> _ACTIVITY_
Retype all of the records precisely.

***** RECORDS SUPPLIED *****

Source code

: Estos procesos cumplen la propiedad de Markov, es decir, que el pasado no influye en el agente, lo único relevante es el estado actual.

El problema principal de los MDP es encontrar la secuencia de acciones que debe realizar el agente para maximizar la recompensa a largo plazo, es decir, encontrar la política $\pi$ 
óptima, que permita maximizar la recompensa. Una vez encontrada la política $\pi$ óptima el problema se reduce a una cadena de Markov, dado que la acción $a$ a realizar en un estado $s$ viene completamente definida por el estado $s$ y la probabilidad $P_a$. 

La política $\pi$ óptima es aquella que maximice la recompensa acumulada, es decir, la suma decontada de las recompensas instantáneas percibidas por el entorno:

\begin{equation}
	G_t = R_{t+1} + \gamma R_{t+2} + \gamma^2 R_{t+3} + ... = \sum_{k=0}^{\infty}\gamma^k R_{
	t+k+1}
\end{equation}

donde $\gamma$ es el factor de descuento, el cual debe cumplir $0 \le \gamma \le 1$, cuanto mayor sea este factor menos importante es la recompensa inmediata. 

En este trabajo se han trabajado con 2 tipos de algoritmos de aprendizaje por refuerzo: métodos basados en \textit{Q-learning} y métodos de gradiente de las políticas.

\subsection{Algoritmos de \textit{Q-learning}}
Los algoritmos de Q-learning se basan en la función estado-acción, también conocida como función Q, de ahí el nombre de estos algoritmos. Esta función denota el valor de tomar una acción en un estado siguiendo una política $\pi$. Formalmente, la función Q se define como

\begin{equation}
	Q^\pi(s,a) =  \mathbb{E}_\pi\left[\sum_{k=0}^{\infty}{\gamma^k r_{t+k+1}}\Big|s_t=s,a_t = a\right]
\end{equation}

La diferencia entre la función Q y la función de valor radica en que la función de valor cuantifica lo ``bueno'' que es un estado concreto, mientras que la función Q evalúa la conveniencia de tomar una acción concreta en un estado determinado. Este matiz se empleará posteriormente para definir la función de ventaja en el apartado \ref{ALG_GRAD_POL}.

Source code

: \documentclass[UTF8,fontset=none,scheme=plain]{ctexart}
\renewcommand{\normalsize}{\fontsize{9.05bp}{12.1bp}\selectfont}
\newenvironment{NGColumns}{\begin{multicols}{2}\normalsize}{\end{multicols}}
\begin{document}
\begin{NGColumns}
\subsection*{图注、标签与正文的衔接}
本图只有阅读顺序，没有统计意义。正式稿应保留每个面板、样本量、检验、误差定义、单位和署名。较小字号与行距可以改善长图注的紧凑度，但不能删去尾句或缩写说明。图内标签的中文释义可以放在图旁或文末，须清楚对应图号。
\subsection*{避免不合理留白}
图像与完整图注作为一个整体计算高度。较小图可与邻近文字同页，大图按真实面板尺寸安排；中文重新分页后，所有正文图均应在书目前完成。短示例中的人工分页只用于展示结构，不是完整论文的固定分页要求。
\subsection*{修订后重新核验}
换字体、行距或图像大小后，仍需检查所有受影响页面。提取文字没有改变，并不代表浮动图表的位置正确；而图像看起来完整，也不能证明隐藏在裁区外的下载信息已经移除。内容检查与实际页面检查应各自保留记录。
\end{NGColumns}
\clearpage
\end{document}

*****

> _WRITTEN SOLUTION_
Source code

: Estos procesos cumplen la propiedad de Markov, es decir, que el pasado no influye en el agente, lo único relevante es el estado actual.

El problema principal de los MDP es encontrar la secuencia de acciones que debe realizar el agente para maximizar la recompensa a largo plazo, es decir, encontrar la política $\pi$ 
óptima, que permita maximizar la recompensa. Una vez encontrada la política $\pi$ óptima el problema se reduce a una cadena de Markov, dado que la acción $a$ a realizar en un estado $s$ viene completamente definida por el estado $s$ y la probabilidad $P_a$. 

La política $\pi$ óptima es aquella que maximice la recompensa acumulada, es decir, la suma decontada de las recompensas instantáneas percibidas por el entorno:

\begin{equation}
	G_t = R_{t+1} + \gamma R_{t+2} + \gamma^2 R_{t+3} + ... = \sum_{k=0}^{\infty}\gamma^k R_{
	t+k+1}
\end{equation}

donde $\gamma$ es el factor de descuento, el cual debe cumplir $0 \le \gamma \le 1$, cuanto mayor sea este factor menos importante es la recompensa inmediata. 

En este trabajo se han trabajado con 2 tipos de algoritmos de aprendizaje por refuerzo: métodos basados en \textit{Q-learning} y métodos de gradiente de las políticas.

\subsection{Algoritmos de \textit{Q-learning}}
Los algoritmos de Q-learning se basan en la función estado-acción, también conocida como función Q, de ahí el nombre de estos algoritmos. Esta función denota el valor de tomar una acción en un estado siguiendo una política $\pi$. Formalmente, la función Q se define como

\begin{equation}
	Q^\pi(s,a) =  \mathbb{E}_\pi\left[\sum_{k=0}^{\infty}{\gamma^k r_{t+k+1}}\Big|s_t=s,a_t = a\right]
\end{equation}

La diferencia entre la función Q y la función de valor radica en que la función de valor cuantifica lo ``bueno'' que es un estado concreto, mientras que la función Q evalúa la conveniencia de tomar una acción concreta en un estado determinado. Este matiz se empleará posteriormente para definir la función de ventaja en el apartado \ref{ALG_GRAD_POL}.

Source code

: \documentclass[UTF8,fontset=none,scheme=plain]{ctexart}
\renewcommand{\normalsize}{\fontsize{9.05bp}{12.1bp}\selectfont}
\newenvironment{NGColumns}{\begin{multicols}{2}\normalsize}{\end{multicols}}
\begin{document}
\begin{NGColumns}
\subsection*{图注、标签与正文的衔接}
本图只有阅读顺序，没有统计意义。正式稿应保留每个面板、样本量、检验、误差定义、单位和署名。较小字号与行距可以改善长图注的紧凑度，但不能删去尾句或缩写说明。图内标签的中文释义可以放在图旁或文末，须清楚对应图号。
\subsection*{避免不合理留白}
图像与完整图注作为一个整体计算高度。较小图可与邻近文字同页，大图按真实面板尺寸安排；中文重新分页后，所有正文图均应在书目前完成。短示例中的人工分页只用于展示结构，不是完整论文的固定分页要求。
\subsection*{修订后重新核验}
换字体、行距或图像大小后，仍需检查所有受影响页面。提取文字没有改变，并不代表浮动图表的位置正确；而图像看起来完整，也不能证明隐藏在裁区外的下载信息已经移除。内容检查与实际页面检查应各自保留记录。
\end{NGColumns}
\clearpage
\end{document}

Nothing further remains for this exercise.